Nat drifts off again and wakes up as the morning comes, when he hears “the sad old blast of a horn as it rouses up the Negroes for work” (410). As always, Nat recounts all of the noises he hears in the town beyond the window before he leans into it and looks up to the sky to gasp at the morning star. He does not move, even as “the chill of the damp floor imprisons [his] feet in piercing icebound pain” (410).
Eventually, Nat hears motion outside his cell. Gray, it turns out, brings him a Bible, “against the will of the court” (411). Gray seems different, and Nat feels briefly as if he has never seen Gray before. As he hands over the Bible, Gray reaches through the bars and grabs Nat’s hand as he says goodbye.
He thinks of Margaret, desiring her, and feels his body “tingle with desire” (412). He pleasures himself, thinking of her, remembering a meadow in the summertime and the tones of her voice. The sound of voices and footsteps pulls him out of the fantasy, as he hears a group of men fetch Hark from his cell.
Hark, injured, releases “a wail of hurt and wild distress” (412). Nat yells at them not to hurt him: “You’ve done hurt him enough! All his life!” (412). In response, the men fall silent. But they tie Nat into the chair right there and then carry him, with some struggle, into the hallway. Hark says goodbye.
As men come to take him, Nat admits to himself that he “would have spared one” (414). Just before he dies, before he surrenders, he hears God’s voice, saying “Come, My son!” (414).
The story concludes with an explanation that “the bodies of those executed, with one exception, were buried,” but that Nat’s “was delivered to the doctors, who skinned it and made grease of the flesh” (414). One man makes a purse out of his skin. His skeleton was saved until lost.
The final part of The Confessions of Nat Turner returns, in a circular fashion, to the book’s beginning. At the same time, it incorporates a missing piece—Nat’s guilt over killing Margaret—that reshapes readers’ sense of his fear and his desire to communicate with God.

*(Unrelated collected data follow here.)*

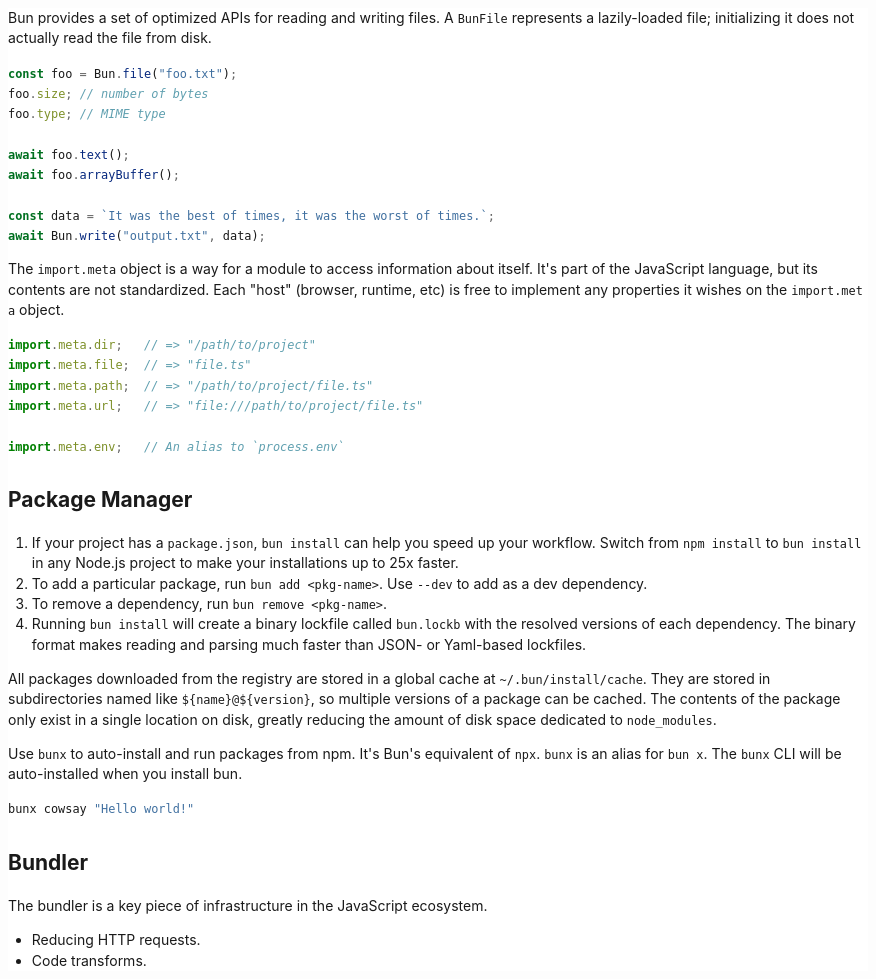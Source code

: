 Bun provides a set of optimized APIs for reading and writing files. A `BunFile` represents a lazily-loaded file; initializing it does not actually read the file from disk.

```js
const foo = Bun.file("foo.txt");
foo.size; // number of bytes
foo.type; // MIME type

await foo.text();
await foo.arrayBuffer();

const data = `It was the best of times, it was the worst of times.`;
await Bun.write("output.txt", data);
```

The `import.meta` object is a way for a module to access information about itself. It's part of the JavaScript language, but its contents are not standardized. Each "host" (browser, runtime, etc) is free to implement any properties it wishes on the `import.meta` object.

```js
import.meta.dir;   // => "/path/to/project"
import.meta.file;  // => "file.ts"
import.meta.path;  // => "/path/to/project/file.ts"
import.meta.url;   // => "file:///path/to/project/file.ts"

import.meta.env;   // An alias to `process.env`
```

## Package Manager
1. If your project has a `package.json`, `bun install` can help you speed up your workflow. Switch from `npm install` to `bun install` in any Node.js project to make your installations up to 25x faster.
2. To add a particular package, run `bun add <pkg-name>`. Use `--dev` to add as a dev dependency.
3. To remove a dependency, run `bun remove <pkg-name>`.
4. Running `bun install` will create a binary lockfile called `bun.lockb` with the resolved versions of each dependency. The binary format makes reading and parsing much faster than JSON- or Yaml-based lockfiles.

All packages downloaded from the registry are stored in a global cache at `~/.bun/install/cache`. They are stored in subdirectories named like `${name}@${version}`, so multiple versions of a package can be cached. The contents of the package only exist in a single location on disk, greatly reducing the amount of disk space dedicated to `node_modules`.

Use `bunx` to auto-install and run packages from npm. It's Bun's equivalent of `npx`. `bunx` is an alias for `bun x`. The `bunx` CLI will be auto-installed when you install bun.

```sh
bunx cowsay "Hello world!"
```

## Bundler
The bundler is a key piece of infrastructure in the JavaScript ecosystem. 
- Reducing HTTP requests.
- Code transforms.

The mysterious vision that comes to him, in dreams, seems to urge Nat to accept the mystery of if, or to what degree, his rebellion was successful.
There are some certainties at the end of the text. One is Nat’s relationship with Hark, the sense of connection between individuals who struggle even when they can only hear one another. Indeed, as Nat looks out of the window, what he can see and what he can hear give him information with which he can imagine a reality. The sounds and sights he hears of dogs, women singing, and horses coming and going allow Nat a sense of connection that reaches outside of his own perspective. This sense of connection beyond the frame of one’s perspective, or even lifetime, suggests a timeless quality to one’s actions. Even if Nat’s life, like his window, has limits, it is connected via threads of sight, sound, and memory, to those who come before and those who will come after.
The concluding note of Part 4, which describes what happened to Nat’s body, differentiates between the role of a story and the role of a body. Like Nat’s grandmother, most other bodies join “the general clutter underground” and “complete the richness of the earth” (130) as they should. But Nat, like the animals he hoped to be differentiated from, is skinned and used for fat and purse-making. By revealing Nat’s fate, the text reveals that Nat’s self-doubt over whether or not he and his people were mere animals was a creation of white people with which to hold them back. He is treated like an animal only as punishment, but that treatment is an aberrance from what is natural.